Die letzte Fahrt der Demeter
Darsteller: Corey Hawkins, Liam Cunningham, David Dastmalchian, Aisling Franciosi
Regie: André Øvredal
Dauer: 118 Minuten
FSK: freigegeben ab 16 Jahren
Website: www.upig.de/micro/die-letzte-fahrt-der-demeter
Facebook: facebook.com/UniversalPicturesDE
Selten verheißt eine lange Produktionszeit etwas Gutes. Die ersten Skript-Entwürfe von Drehbuchautor Bragi F. Schut („Escape Room“) für den Gruselfilm „Die letzte Fahrt der Demeter“ stammen tatsächlich schon aus dem Jahr 2002, als er erstmalig versuchte, aus einem Kapitel von Bram Stokers legendärem Vampirroman „Dracula“ die Geschichte für einen ganzen Spielfilm zu stricken. In den zwanzig Jahren, die die Idee einschließlich dezenter Modifikationen zwischenzeitlich auf eine Verwirklichung wartete, ging auch der Posten des Regisseurs durch diverse Hände, bis das Projekt letztendlich im Schoß des Horrorexperten André Øvredal („Trollhunter“) landete. Und der gibt jetzt sein Bestes, uns Bram Stokers selten erwähntes, deshalb aber nicht zwingend reizloses Kapitel „Das Logbuch des Kapitäns“ vorzustellen.

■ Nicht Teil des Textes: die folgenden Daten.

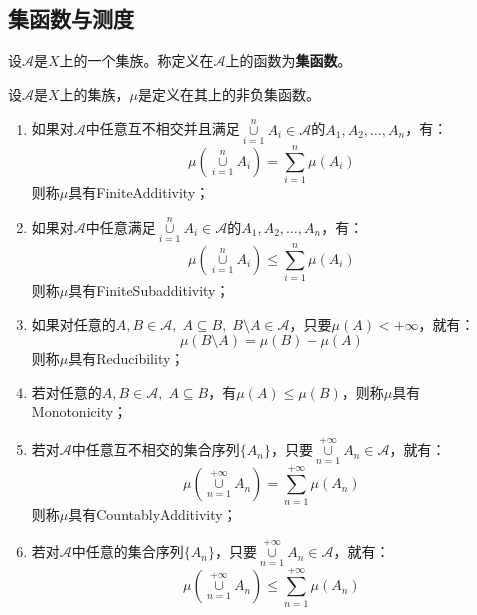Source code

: \subsection{集函数与测度}
\begin{definition}
	设$\mathscr{A}$是$X$上的一个集族。称定义在$\mathscr{A}$上的函数为\textbf{集函数}。
\end{definition}
\begin{definition}
	设$\mathscr{A}$是$X$上的集族，$\mu$是定义在其上的非负集函数。
	\begin{enumerate}
		\item 如果对$\mathscr{A}$中任意互不相交并且满足$\underset{i=1}{\overset{n}{\cup}}A_i\in\mathscr{A}$的$A_1,A_2,\dots,A_n$，有：
		\begin{equation*}
			\mu\left(\underset{i=1}{\overset{n}{\cup}}A_i\right)=\sum_{i=1}^{n}\mu(A_i)
		\end{equation*}
		则称$\mu$具有\gls{FiniteAdditivity}；
		\item 如果对$\mathscr{A}$中任意满足$\underset{i=1}{\overset{n}{\cup}}A_i\in\mathscr{A}$的$A_1,A_2,\dots,A_n$，有：
		\begin{equation*}
			\mu\left(\underset{i=1}{\overset{n}{\cup}}A_i\right)\leqslant\sum_{i=1}^{n}\mu(A_i)
		\end{equation*}
		则称$\mu$具有\gls{FiniteSubadditivity}；
		\item 如果对任意的$A,B\in\mathscr{A},\;A\subseteq B,\;B\setminus A\in\mathscr{A}$，只要$\mu(A)<+\infty$，就有：
		\begin{equation*}
			\mu(B\setminus A)=\mu(B)-\mu(A)
		\end{equation*}
		则称$\mu$具有\gls{Reducibility}；
		\item 若对任意的$A,B\in\mathscr{A},\;A\subseteq B$，有$\mu(A)\leqslant\mu(B)$，则称$\mu$具有\gls{Monotonicity}；
		\item 若对$\mathscr{A}$中任意互不相交的集合序列$\{A_n\}$，只要$\underset{n=1}{\overset{+\infty}{\cup}}A_n\in\mathscr{A}$，就有：
		\begin{equation*}
			\mu\left(\underset{n=1}{\overset{+\infty}{\cup}}A_n\right)=\sum_{n=1}^{+\infty}\mu(A_n)
		\end{equation*}
		则称$\mu$具有\gls{CountablyAdditivity}；
		\item 若对$\mathscr{A}$中任意的集合序列$\{A_n\}$，只要$\underset{n=1}{\overset{+\infty}{\cup}}A_n\in\mathscr{A}$，就有：
		\begin{equation*}
			\mu\left(\underset{n=1}{\overset{+\infty}{\cup}}A_n\right)\leqslant\sum_{n=1}^{+\infty}\mu(A_n)

\end{equation*}
\end{enumerate}
\end{definition}

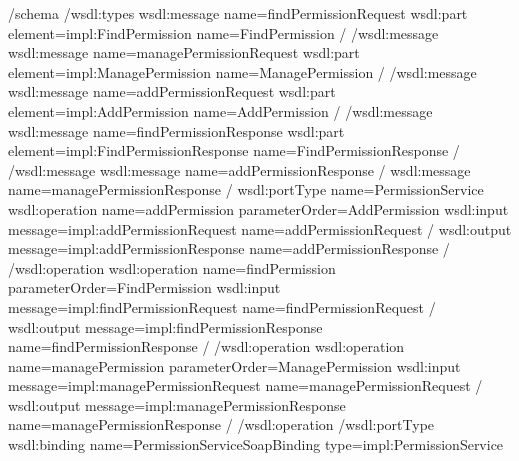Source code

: \documentclass[letterpaper,10pt,english]{sphinxmanual}
\begin{document}
\begin{sphinxVerbatim}[commandchars=\\\{\}]
\PYGZlt{}/schema\PYGZgt{}
\PYGZlt{}/wsdl:types\PYGZgt{}
\PYGZlt{}wsdl:message name=\PYGZdq{}findPermissionRequest\PYGZdq{}\PYGZgt{}
\PYGZlt{}wsdl:part element=\PYGZdq{}impl:FindPermission\PYGZdq{} name=\PYGZdq{}FindPermission\PYGZdq{} /\PYGZgt{}
\PYGZlt{}/wsdl:message\PYGZgt{}
\PYGZlt{}wsdl:message name=\PYGZdq{}managePermissionRequest\PYGZdq{}\PYGZgt{}
\PYGZlt{}wsdl:part element=\PYGZdq{}impl:ManagePermission\PYGZdq{} name=\PYGZdq{}ManagePermission\PYGZdq{} /\PYGZgt{}
\PYGZlt{}/wsdl:message\PYGZgt{}
\PYGZlt{}wsdl:message name=\PYGZdq{}addPermissionRequest\PYGZdq{}\PYGZgt{}
\PYGZlt{}wsdl:part element=\PYGZdq{}impl:AddPermission\PYGZdq{} name=\PYGZdq{}AddPermission\PYGZdq{} /\PYGZgt{}
\PYGZlt{}/wsdl:message\PYGZgt{}
\PYGZlt{}wsdl:message name=\PYGZdq{}findPermissionResponse\PYGZdq{}\PYGZgt{}
\PYGZlt{}wsdl:part element=\PYGZdq{}impl:FindPermissionResponse\PYGZdq{} name=\PYGZdq{}FindPermissionResponse\PYGZdq{} /\PYGZgt{}
\PYGZlt{}/wsdl:message\PYGZgt{}
\PYGZlt{}wsdl:message name=\PYGZdq{}addPermissionResponse\PYGZdq{} /\PYGZgt{}
\PYGZlt{}wsdl:message name=\PYGZdq{}managePermissionResponse\PYGZdq{} /\PYGZgt{}
\PYGZlt{}wsdl:portType name=\PYGZdq{}PermissionService\PYGZdq{}\PYGZgt{}
\PYGZlt{}wsdl:operation name=\PYGZdq{}addPermission\PYGZdq{} parameterOrder=\PYGZdq{}AddPermission\PYGZdq{}\PYGZgt{}
\PYGZlt{}wsdl:input message=\PYGZdq{}impl:addPermissionRequest\PYGZdq{} name=\PYGZdq{}addPermissionRequest\PYGZdq{} /\PYGZgt{}
\PYGZlt{}wsdl:output message=\PYGZdq{}impl:addPermissionResponse\PYGZdq{} name=\PYGZdq{}addPermissionResponse\PYGZdq{} /\PYGZgt{}
\PYGZlt{}/wsdl:operation\PYGZgt{}
\PYGZlt{}wsdl:operation name=\PYGZdq{}findPermission\PYGZdq{} parameterOrder=\PYGZdq{}FindPermission\PYGZdq{}\PYGZgt{}
\PYGZlt{}wsdl:input message=\PYGZdq{}impl:findPermissionRequest\PYGZdq{} name=\PYGZdq{}findPermissionRequest\PYGZdq{} /\PYGZgt{}
\PYGZlt{}wsdl:output message=\PYGZdq{}impl:findPermissionResponse\PYGZdq{} name=\PYGZdq{}findPermissionResponse\PYGZdq{} /\PYGZgt{}
\PYGZlt{}/wsdl:operation\PYGZgt{}
\PYGZlt{}wsdl:operation name=\PYGZdq{}managePermission\PYGZdq{} parameterOrder=\PYGZdq{}ManagePermission\PYGZdq{}\PYGZgt{}
\PYGZlt{}wsdl:input message=\PYGZdq{}impl:managePermissionRequest\PYGZdq{} name=\PYGZdq{}managePermissionRequest\PYGZdq{} /\PYGZgt{}
\PYGZlt{}wsdl:output message=\PYGZdq{}impl:managePermissionResponse\PYGZdq{} name=\PYGZdq{}managePermissionResponse\PYGZdq{} /\PYGZgt{}
\PYGZlt{}/wsdl:operation\PYGZgt{}
\PYGZlt{}/wsdl:portType\PYGZgt{}
\PYGZlt{}wsdl:binding name=\PYGZdq{}PermissionServiceSoapBinding\PYGZdq{} type=\PYGZdq{}impl:PermissionService\PYGZdq{}\PYGZgt{}

\end{sphinxVerbatim}
\end{document}
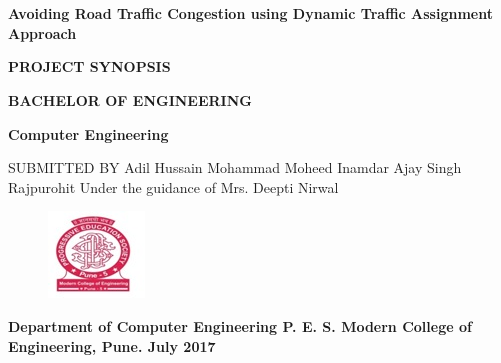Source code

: \documentclass[12pt,a4paper,final]{article}
\begin{document}
\section*{}
\begin{center}
\Huge
\textbf{
Avoiding Road Traffic Congestion using Dynamic Traffic Assignment Approach
}

\vspace*{1.5cm}

\large
\textbf{
PROJECT SYNOPSIS
}

\vspace*{1.5cm}
\textbf{
BACHELOR OF ENGINEERING
}

\Large
\textbf{
Computer Engineering
}

\vspace*{1cm}
\large
SUBMITTED BY
\vspace*{1cm}
\linebreak
Adil Hussain
\linebreak
Mohammad Moheed Inamdar
\linebreak
Ajay Singh Rajpurohit
\linebreak
\linebreak
Under the guidance of
\linebreak
Mrs. Deepti Nirwal


\begin{figure}[h]
\begin{center}
\includegraphics[scale=1.0]{logo.png}
\end{center}
\end{figure}

\Large
\textbf{
Department of Computer Engineering
\linebreak
P. E. S. Modern College of Engineering,
\linebreak
Pune.
\linebreak
\linebreak
July 2017
}
\end{center}
\newpage

\tableofcontents
\listoffigures

\end{document}

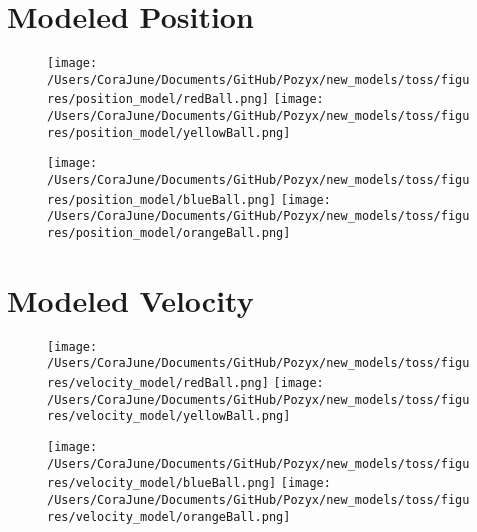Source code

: \documentclass{article}
\begin{document}
\section{Modeled Position}
\begin{figure}[h!]
\begin{multicols}{2}
    \texttt{[image: /Users/CoraJune/Documents/GitHub/Pozyx/new\_models/toss/figures/position\_model/redBall.png]}
    \texttt{[image: /Users/CoraJune/Documents/GitHub/Pozyx/new\_models/toss/figures/position\_model/yellowBall.png]}
\end{multicols}

\begin{multicols}{2}
    \texttt{[image: /Users/CoraJune/Documents/GitHub/Pozyx/new\_models/toss/figures/position\_model/blueBall.png]}
    \texttt{[image: /Users/CoraJune/Documents/GitHub/Pozyx/new\_models/toss/figures/position\_model/orangeBall.png]}
\end{multicols}


\end{figure}
\newpage
\section{Modeled Velocity}
\begin{figure}[h!]
\begin{multicols}{2}
    \texttt{[image: /Users/CoraJune/Documents/GitHub/Pozyx/new\_models/toss/figures/velocity\_model/redBall.png]}
    \texttt{[image: /Users/CoraJune/Documents/GitHub/Pozyx/new\_models/toss/figures/velocity\_model/yellowBall.png]}
\end{multicols}

\begin{multicols}{2}
    \texttt{[image: /Users/CoraJune/Documents/GitHub/Pozyx/new\_models/toss/figures/velocity\_model/blueBall.png]}
    \texttt{[image: /Users/CoraJune/Documents/GitHub/Pozyx/new\_models/toss/figures/velocity\_model/orangeBall.png]}
\end{multicols}

\end{figure}
\newpage
\end{document}

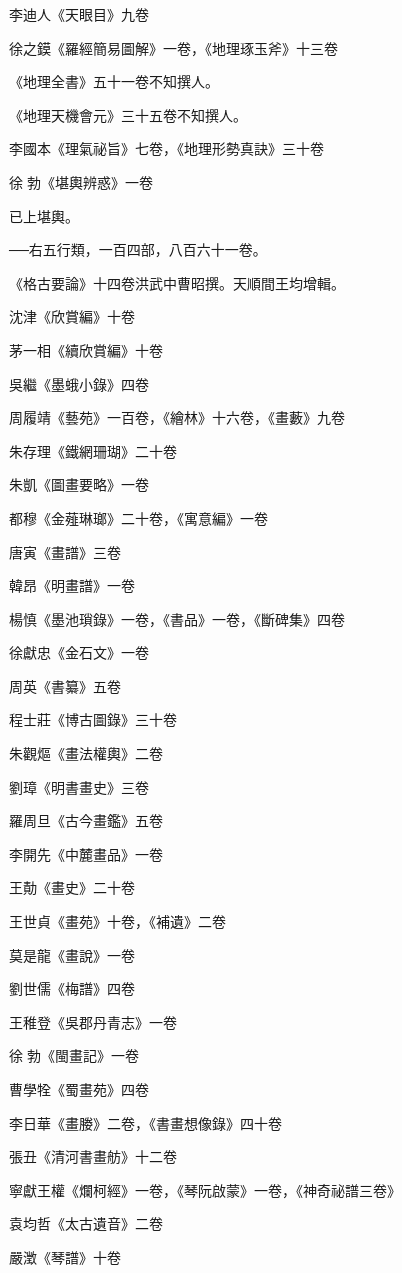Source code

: 李迪人《天眼目》九卷

徐之鏌《羅經簡易圖解》一卷，《地理琢玉斧》十三卷

《地理全書》五十一卷不知撰人。

《地理天機會元》三十五卷不知撰人。

李國本《理氣祕旨》七卷，《地理形勢真訣》三十卷

徐勃《堪輿辨惑》一卷

已上堪輿。

──右五行類，一百四部，八百六十一卷。

《格古要論》十四卷洪武中曹昭撰。天順間王均增輯。

沈津《欣賞編》十卷

茅一相《續欣賞編》十卷

吳繼《墨蛾小錄》四卷

周履靖《藝苑》一百卷，《繪林》十六卷，《畫藪》九卷

朱存理《鐵網珊瑚》二十卷

朱凱《圖畫要略》一卷

都穆《金薤琳瑯》二十卷，《寓意編》一卷

唐寅《畫譜》三卷

韓昂《明畫譜》一卷

楊慎《墨池瑣錄》一卷，《書品》一卷，《斷碑集》四卷

徐獻忠《金石文》一卷

周英《書纂》五卷

程士莊《博古圖錄》三十卷

朱觀熰《畫法權輿》二卷

劉璋《明書畫史》三卷

羅周旦《古今畫鑑》五卷

李開先《中麓畫品》一卷

王勣《畫史》二十卷

王世貞《畫苑》十卷，《補遺》二卷

莫是龍《畫說》一卷

劉世儒《梅譜》四卷

王稚登《吳郡丹青志》一卷

徐勃《閩畫記》一卷

曹學牷《蜀畫苑》四卷

李日華《畫媵》二卷，《書畫想像錄》四十卷

張丑《清河書畫舫》十二卷

寧獻王權《爛柯經》一卷，《琴阮啟蒙》一卷，《神奇祕譜三卷》

袁均哲《太古遺音》二卷

嚴澂《琴譜》十卷

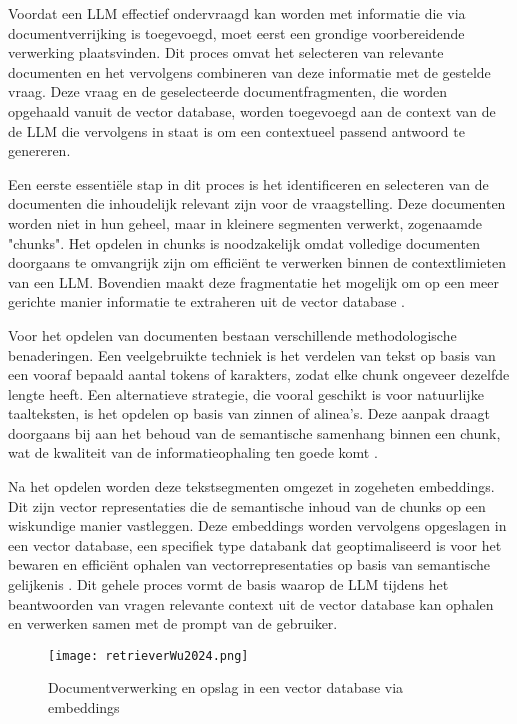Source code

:     Voordat een LLM effectief ondervraagd kan worden met informatie die via documentverrijking is toegevoegd, moet eerst een grondige voorbereidende verwerking plaatsvinden. Dit proces omvat het selecteren van relevante documenten en het vervolgens combineren van deze informatie met de gestelde vraag. Deze vraag en de geselecteerde documentfragmenten, die worden opgehaald vanuit de vector database, worden toegevoegd aan de context van de de LLM die vervolgens in staat is om een contextueel passend antwoord te genereren.
    
    Een eerste essentiële stap in dit proces is het identificeren en selecteren van de documenten die inhoudelijk relevant zijn voor de vraagstelling. Deze documenten worden niet in hun geheel, maar in kleinere segmenten verwerkt, zogenaamde "chunks". 
    Het opdelen in chunks is noodzakelijk omdat volledige documenten doorgaans te omvangrijk zijn om efficiënt te verwerken binnen de contextlimieten van een LLM. Bovendien maakt deze fragmentatie het mogelijk om op een meer gerichte manier informatie te extraheren uit de vector database \autocite{wu2025retrievalaugmentedgenerationnaturallanguage}.
    
    Voor het opdelen van documenten bestaan verschillende methodologische benaderingen. Een veelgebruikte techniek is het verdelen van tekst op basis van een vooraf bepaald aantal tokens of karakters, zodat elke chunk ongeveer dezelfde lengte heeft. 
    Een alternatieve strategie, die vooral geschikt is voor natuurlijke taalteksten, is het opdelen op basis van zinnen of alinea's. Deze aanpak draagt doorgaans bij aan het behoud van de semantische samenhang binnen een chunk, wat de kwaliteit van de informatieophaling ten goede komt \autocite{wang2024searchingbestpracticesretrievalaugmented}.
    
    Na het opdelen worden deze tekstsegmenten omgezet in zogeheten embeddings. Dit zijn vector representaties die de semantische inhoud van de chunks op een wiskundige manier vastleggen. Deze embeddings worden vervolgens opgeslagen in een vector database, een specifiek type databank dat geoptimaliseerd is voor het bewaren en efficiënt ophalen van vectorrepresentaties op basis van semantische gelijkenis \autocite{wu2025retrievalaugmentedgenerationnaturallanguage}. Dit gehele proces vormt de basis waarop de LLM tijdens het beantwoorden van vragen relevante context uit de vector database kan ophalen en verwerken samen met de prompt van de gebruiker. %
   
     \begin{figure}[H]
        \centering
        \texttt{[image: retrieverWu2024.png]}
        \caption{Documentverwerking en opslag in een vector database via embeddings \autocite{wu2025retrievalaugmentedgenerationnaturallanguage}}
        \label{fig:RAG opmaken vector database}
    \end{figure}
    
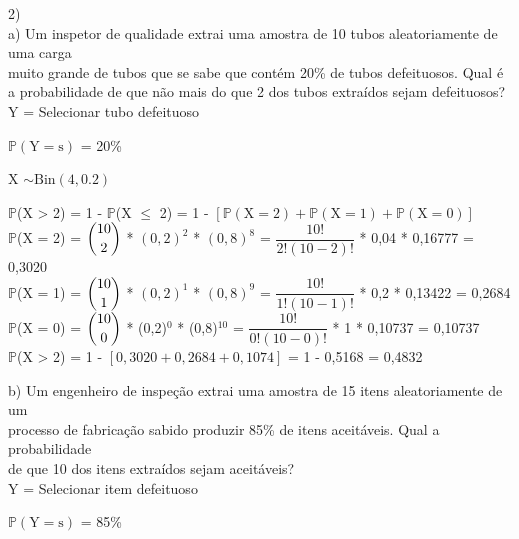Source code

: \documentclass[12pt,a4paper,draft]{article}
\begin{document}
	2)\\
	a) Um inspetor de qualidade extrai uma amostra de 10 tubos aleatoriamente de uma carga\\ muito grande de tubos que se sabe que contém 20\% de tubos defeituosos. Qual é a probabilidade de  que não mais do que 2 dos tubos	extraídos sejam defeituosos?
	\vspace{0.5cm}\\
	Y = Selecionar tubo defeituoso
	\begin{center}
		\vspace{1cm}
		$\mathbb{P}\left(\text{Y} = \text{s}\right)$ = 20\%
		\vspace{1cm}\\
	\end{center}
	X $\sim \text{Bin}\left(4, 0.2\right)$
	\vspace{1cm}\\
	\begin{center}
		$\mathbb{P}$(X > 2) = 1 - $\mathbb{P}$(X $\leq$ 2) = 1 - $\left[\mathbb{P}(\text{X} = 2) + \mathbb{P}(\text{X} = 1) + \mathbb{P}(\text{X} = 0)\right]$
		\vspace{0.5cm}\\
		$\mathbb{P}$(X = 2) = $\dbinom{10}{2}$ * $\left(0,2\right)^2$ * $\left(0,8\right)^8$ = $\dfrac{10!}{2!(10-2)!}$ * 0,04 * 0,16777 = 0,3020
		\vspace{0.5cm}\\
		$\mathbb{P}$(X = 1) = $\dbinom{10}{1}$ * $\left(0,2\right)^1$ * $\left(0,8\right)^9$ = $\dfrac{10!}{1!(10-1)!}$ * 0,2 * 0,13422 = 0,2684
		\vspace{0.5cm}\\
		$\mathbb{P}$(X = 0) = $\dbinom{10}{0}$ * (0,2)$^{0}$ * (0,8)$^{10}$ = $\dfrac{10!}{0!(10-0)!}$ * 1 * 0,10737 = 0,10737
		\vspace{0.5cm}\\
		$\mathbb{P}$(X > 2) = 1 - $\left[0,3020 + 0,2684 + 0,1074\right]$ = 1 - 0,5168 = 0,4832
	\end{center}
	\vspace{1cm}
	b) Um engenheiro de inspeção extrai uma amostra de 15 itens aleatoriamente de um\\ processo de fabricação sabido produzir 85\% de itens aceitáveis. Qual a probabilidade\\ de que 10 dos itens extraídos sejam aceitáveis?
	\vspace{0.5cm}\\
	Y = Selecionar item defeituoso
	\begin{center}
		\vspace{1cm}
		$\mathbb{P}\left(\text{Y} = \text{s}\right)$ = 85\%
		\vspace{1cm}\\
	\end{center}
\end{document}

Es geht, wie der Titel unschwer erahnen lässt, um die Reise des gecharterten Segelschiffs Demeter vom Schwarzen Meer nach London, die von Anfang an unter keinem guten Stern steht. Denn schon beim Laden der äußerst ominösen Fracht, dem sich die einheimischen Hafenarbeiter seltsamerweise allesamt verweigern, gibt es fast ein erstes Todesopfer zu beklagen, als der kleine Toby (Woody Norman) beinahe von einer der Holzkisten unbekannten Inhalts erschlagen wird. Immerhin zahlt der karpatische Auftraggeber gut für den Transport, und so werden von der Besatzung keine Fragen gestellt, auch wenn die aus der Kiste mit dem mysteriösen Drachenemblem herausrieselnde Erde durchaus suspekt erscheint.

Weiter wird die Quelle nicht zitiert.